Finance Minister Arun Jaitley on Friday defended not giving away major relief to the middle class by saying the government has already done enough in the past Budget and will further provide succour in the future depending on fiscal space.
"India has a serious challenge in terms of compliances. India has a serious challenge in term of increasing the tax base and therefore if you analyse the sum total of my last four-five budgets that I have presented, systematically to the smaller taxpayer I have given relief almost in every Budget," he said.
Citing various major announcements done in the past, he said, when the government came in the exemption limit was raised from Rs 200,000, an additional exemption of Rs 50,000 on saving so Rs 100,000 became Rs 150,000 and another exemption Rs 50,000 for housing loan repayments raising it to Rs 200,000 per year.
For professionals like doctors, lawyer, he said, the government made taxation simple for those having income up to Rs five million.
For such category of small taxpayer, income tax was levied on the 50 per cent of their income and remaining 50 per cent were considered as expense under presumptive income scheme, he said at a post Budget event organised by Open magazine.
With regard to traders with a turnover of Rs 20 million (Rs 2 crore), he said six per cent was taken as presumptive income and tax was calculated on that portion only.

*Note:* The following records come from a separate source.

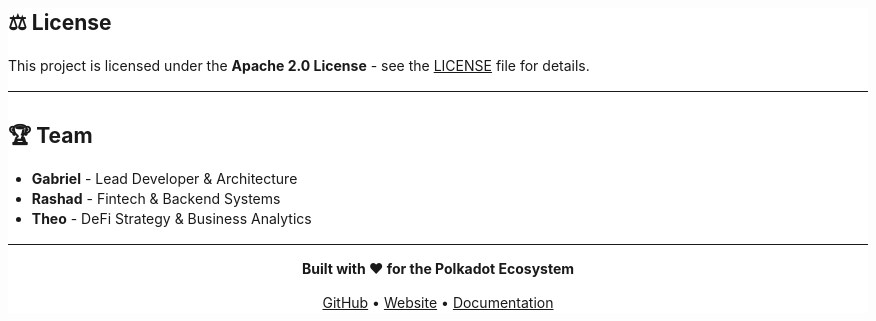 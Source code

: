 
## ⚖️ License

This project is licensed under the **Apache 2.0 License** - see the [LICENSE](../LICENSE) file for details.

---

## 🏆 Team

- **Gabriel** - Lead Developer & Architecture
- **Rashad** - Fintech & Backend Systems  
- **Theo** - DeFi Strategy & Business Analytics

---

<div align="center">
  <p><strong>Built with ❤️ for the Polkadot Ecosystem</strong></p>
  <p>
    <a href="https://github.com/gabikreal1/LiquiDOT">GitHub</a> •
    <a href="https://liquidot.xyz">Website</a> •
    <a href="https://docs.liquidot.xyz">Documentation</a>
  </p>
</div>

Last year, the government reduced the tax on individual earning annual income up to 500,000 from 10 per cent to five per cent, which is the lowest in the world, he said.
Pointing out that revenues are required for building infrastructure, protecting border and social security, Jaitley said, "Today to reduce the tax base by saying the number of taxpayers are being reduced, you don't serve the larger national interest."
The government can serve the national interest by ensuring that people come within the tax net but the smaller body were given concessions in various ways so that they pay less, he said.
"I gave a comparative chart, people in salary circle end up paying up more than those in business and therefore there is a case for bringing back standard deduction ... I am sure there would be an opportunity to expand it further itself," he said.
On the crude oil prices having impact on fiscal maths, the Finance Minister said rising prices are a matter of concern but these are still within the comfort level of the government.
"I think India has got out of high inflation era and the inflation target of four per cent plus minus two per cent is a reasonable figure and it is achievable," he said.
The recent spike in inflation is mainly due to rise in vegetable prices, crude oil prices and allowance given to central government employees, he said.
Asked if the government has put consolidation of public sector banks on the back burner, the Finance Minister said he was committed on the consolidation of banks and privatisation of IDBI Bank by reducing the government stake below 50 per cent promised in the past Budget.
"I stand by both these announcements and will happen at the appropriate time once the financial health of the banks strengthen," he said.
Replying on meeting disinvestment target, the finance minister said this year was significant as it touched the figure of Rs 1 lakh crore.
"Rs 80,000 crore (Rs 800 billion) that I fixed for this year is fairly achievable (for 2018-19)," he said.